The analyst cites other examples such as receiving forecast information inside of Excel spreadsheets that are stored on their desktops and connected to their bank. Cell formulas, provided by the bank in industry standard financial calculations, let a company move information to other spreadsheets or ERP systems for further analysis. “Business users would click on a cell and get updated information, which allows for daily and dynamic positioning,” she says. But you need not look at such keen collaboration schemes to be convinced. “In 2005, the average administrative cost to businesses and organizations of paying for goods and services was $89 per transaction,” says Scarborough.

Transactions good, insight better
Matt Ribbens, a payments analyst at Global Concepts, Inc., and forum manager of The Cash Management Forum, a regular meeting of bankers, vendors, and payment specialists, agrees that the idea of improving the supply chain is of interest to those providing corporate banking services, as is improving all types of reporting for customer compliance and accounting purposes.

“Information reporting generally is driving a lot of the technical development in the cash management space,” says Ribbens.

Increasingly at all levels of market, he agrees, generating payments transactions is viewed as commodity work with thin margins. This last phase of becoming a commodity service was only accelerated with the advent of the web.

Depending upon sophistication level, corporate customers rely on a single web-based platform to automate checking accounts, pay bills and salaries, transfer funds, or research whether a bill has been paid, as well as transactional basics such as initiating wire and ACH transfers, setting up automatic payments, and doing stop-payment transactions or account reconciliations.

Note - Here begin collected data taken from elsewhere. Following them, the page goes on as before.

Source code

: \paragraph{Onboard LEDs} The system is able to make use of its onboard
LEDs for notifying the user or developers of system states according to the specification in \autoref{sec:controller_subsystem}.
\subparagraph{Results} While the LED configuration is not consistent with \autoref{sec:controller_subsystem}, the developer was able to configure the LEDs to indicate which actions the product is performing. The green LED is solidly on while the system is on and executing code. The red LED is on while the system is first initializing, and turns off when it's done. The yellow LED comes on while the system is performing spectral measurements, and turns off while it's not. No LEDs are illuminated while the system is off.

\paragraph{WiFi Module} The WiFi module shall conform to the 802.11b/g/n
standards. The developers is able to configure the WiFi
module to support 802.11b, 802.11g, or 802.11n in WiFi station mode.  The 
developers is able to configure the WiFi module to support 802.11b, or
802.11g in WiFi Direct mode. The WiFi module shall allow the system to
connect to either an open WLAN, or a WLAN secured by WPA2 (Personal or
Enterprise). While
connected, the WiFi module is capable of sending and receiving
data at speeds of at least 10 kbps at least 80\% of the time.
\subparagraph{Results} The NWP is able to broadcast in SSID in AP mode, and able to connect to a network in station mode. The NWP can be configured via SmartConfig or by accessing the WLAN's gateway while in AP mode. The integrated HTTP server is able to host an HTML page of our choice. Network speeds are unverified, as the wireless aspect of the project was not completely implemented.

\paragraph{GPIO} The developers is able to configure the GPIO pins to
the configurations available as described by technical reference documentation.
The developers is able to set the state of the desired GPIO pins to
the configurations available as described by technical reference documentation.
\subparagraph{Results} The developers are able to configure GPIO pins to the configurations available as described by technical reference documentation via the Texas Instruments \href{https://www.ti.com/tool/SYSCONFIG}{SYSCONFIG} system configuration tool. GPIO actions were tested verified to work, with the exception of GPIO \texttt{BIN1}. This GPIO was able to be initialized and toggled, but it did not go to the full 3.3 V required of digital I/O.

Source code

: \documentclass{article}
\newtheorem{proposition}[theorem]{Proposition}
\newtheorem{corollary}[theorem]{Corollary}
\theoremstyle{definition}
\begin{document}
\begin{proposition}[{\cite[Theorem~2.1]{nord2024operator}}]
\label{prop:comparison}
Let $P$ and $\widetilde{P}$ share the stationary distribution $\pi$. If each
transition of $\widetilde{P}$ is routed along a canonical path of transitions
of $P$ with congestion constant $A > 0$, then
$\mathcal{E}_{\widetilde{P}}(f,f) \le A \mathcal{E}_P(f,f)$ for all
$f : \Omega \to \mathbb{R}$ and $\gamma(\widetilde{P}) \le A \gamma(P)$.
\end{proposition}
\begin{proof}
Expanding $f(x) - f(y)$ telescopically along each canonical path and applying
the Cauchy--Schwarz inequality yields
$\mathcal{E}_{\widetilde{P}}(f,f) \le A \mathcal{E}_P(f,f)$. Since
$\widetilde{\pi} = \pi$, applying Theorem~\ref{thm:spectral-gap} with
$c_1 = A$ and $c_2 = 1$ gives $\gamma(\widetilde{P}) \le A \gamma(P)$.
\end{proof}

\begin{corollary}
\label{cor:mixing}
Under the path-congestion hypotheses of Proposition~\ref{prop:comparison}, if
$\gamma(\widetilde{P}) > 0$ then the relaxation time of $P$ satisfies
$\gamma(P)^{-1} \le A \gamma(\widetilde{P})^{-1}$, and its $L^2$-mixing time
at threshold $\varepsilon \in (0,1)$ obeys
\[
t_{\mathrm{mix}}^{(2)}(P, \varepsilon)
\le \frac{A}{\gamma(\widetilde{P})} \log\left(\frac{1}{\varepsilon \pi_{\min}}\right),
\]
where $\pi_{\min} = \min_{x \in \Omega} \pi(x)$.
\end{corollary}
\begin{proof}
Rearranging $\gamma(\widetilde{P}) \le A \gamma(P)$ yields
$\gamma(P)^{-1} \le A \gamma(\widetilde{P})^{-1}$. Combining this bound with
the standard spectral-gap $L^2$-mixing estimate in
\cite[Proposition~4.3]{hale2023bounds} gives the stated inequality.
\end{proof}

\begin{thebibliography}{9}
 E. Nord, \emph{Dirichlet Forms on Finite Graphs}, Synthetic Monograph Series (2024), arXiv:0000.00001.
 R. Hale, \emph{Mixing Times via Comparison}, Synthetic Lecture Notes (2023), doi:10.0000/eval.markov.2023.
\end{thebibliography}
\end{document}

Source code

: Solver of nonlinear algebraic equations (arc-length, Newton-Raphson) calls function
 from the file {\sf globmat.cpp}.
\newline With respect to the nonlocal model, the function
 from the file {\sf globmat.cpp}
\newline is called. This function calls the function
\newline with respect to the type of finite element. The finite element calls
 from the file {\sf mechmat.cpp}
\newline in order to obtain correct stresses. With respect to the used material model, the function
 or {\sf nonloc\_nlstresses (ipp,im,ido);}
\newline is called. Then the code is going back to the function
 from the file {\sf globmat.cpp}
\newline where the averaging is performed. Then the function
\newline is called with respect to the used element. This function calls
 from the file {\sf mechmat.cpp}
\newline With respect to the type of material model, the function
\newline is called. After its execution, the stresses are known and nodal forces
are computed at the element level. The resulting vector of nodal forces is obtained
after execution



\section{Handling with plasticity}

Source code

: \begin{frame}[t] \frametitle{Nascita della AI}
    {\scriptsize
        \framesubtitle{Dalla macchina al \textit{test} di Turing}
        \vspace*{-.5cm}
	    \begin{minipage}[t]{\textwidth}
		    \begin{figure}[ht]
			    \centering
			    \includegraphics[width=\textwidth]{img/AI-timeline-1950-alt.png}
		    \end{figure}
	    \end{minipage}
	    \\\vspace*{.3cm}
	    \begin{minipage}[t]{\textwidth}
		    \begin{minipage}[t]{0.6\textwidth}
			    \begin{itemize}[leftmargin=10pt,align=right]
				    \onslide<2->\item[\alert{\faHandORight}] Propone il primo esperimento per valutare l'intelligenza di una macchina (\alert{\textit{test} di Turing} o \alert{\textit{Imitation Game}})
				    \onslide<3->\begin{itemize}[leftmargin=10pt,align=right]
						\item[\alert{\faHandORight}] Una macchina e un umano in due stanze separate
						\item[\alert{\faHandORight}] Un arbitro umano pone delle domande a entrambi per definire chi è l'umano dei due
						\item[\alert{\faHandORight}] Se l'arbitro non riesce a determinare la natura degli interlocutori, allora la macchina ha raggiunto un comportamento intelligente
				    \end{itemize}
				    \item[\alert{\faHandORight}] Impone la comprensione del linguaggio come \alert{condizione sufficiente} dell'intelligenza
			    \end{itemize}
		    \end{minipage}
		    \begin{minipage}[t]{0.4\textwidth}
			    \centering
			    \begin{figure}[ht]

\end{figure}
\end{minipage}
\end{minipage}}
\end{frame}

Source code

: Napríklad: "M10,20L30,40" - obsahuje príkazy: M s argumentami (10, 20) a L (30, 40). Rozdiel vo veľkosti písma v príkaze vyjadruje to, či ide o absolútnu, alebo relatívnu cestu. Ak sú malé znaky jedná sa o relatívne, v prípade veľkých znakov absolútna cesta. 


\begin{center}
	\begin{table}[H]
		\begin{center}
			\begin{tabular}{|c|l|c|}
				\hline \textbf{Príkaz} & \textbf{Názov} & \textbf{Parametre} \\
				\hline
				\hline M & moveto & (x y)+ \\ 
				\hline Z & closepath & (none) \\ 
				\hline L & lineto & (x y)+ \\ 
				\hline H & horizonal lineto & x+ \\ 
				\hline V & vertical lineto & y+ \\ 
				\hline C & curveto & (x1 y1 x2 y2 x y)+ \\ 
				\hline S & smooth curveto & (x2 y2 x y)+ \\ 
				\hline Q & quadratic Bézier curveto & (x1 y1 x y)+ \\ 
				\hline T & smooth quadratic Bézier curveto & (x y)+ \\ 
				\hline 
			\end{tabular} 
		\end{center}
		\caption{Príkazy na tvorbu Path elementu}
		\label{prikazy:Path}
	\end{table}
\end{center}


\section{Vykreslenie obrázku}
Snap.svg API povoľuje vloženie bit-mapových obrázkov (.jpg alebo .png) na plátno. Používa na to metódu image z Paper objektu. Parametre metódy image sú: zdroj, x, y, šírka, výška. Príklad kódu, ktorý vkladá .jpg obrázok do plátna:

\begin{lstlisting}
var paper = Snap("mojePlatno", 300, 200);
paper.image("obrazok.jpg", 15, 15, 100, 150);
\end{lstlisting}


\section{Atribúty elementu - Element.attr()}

Banks support positive pay and other fraud detection capabilities as well as controlled disbursement, cash concentration, and lockbox services.

“The last few years, many banks have gone from a very siloed cash management operation to a more integrated approach,” says Jim Gillespie, Fiserv BankLink’s vice-president of product strategy. “The next wave of integration will occur in supporting better straight through processing front-to-back office and direct to clients.”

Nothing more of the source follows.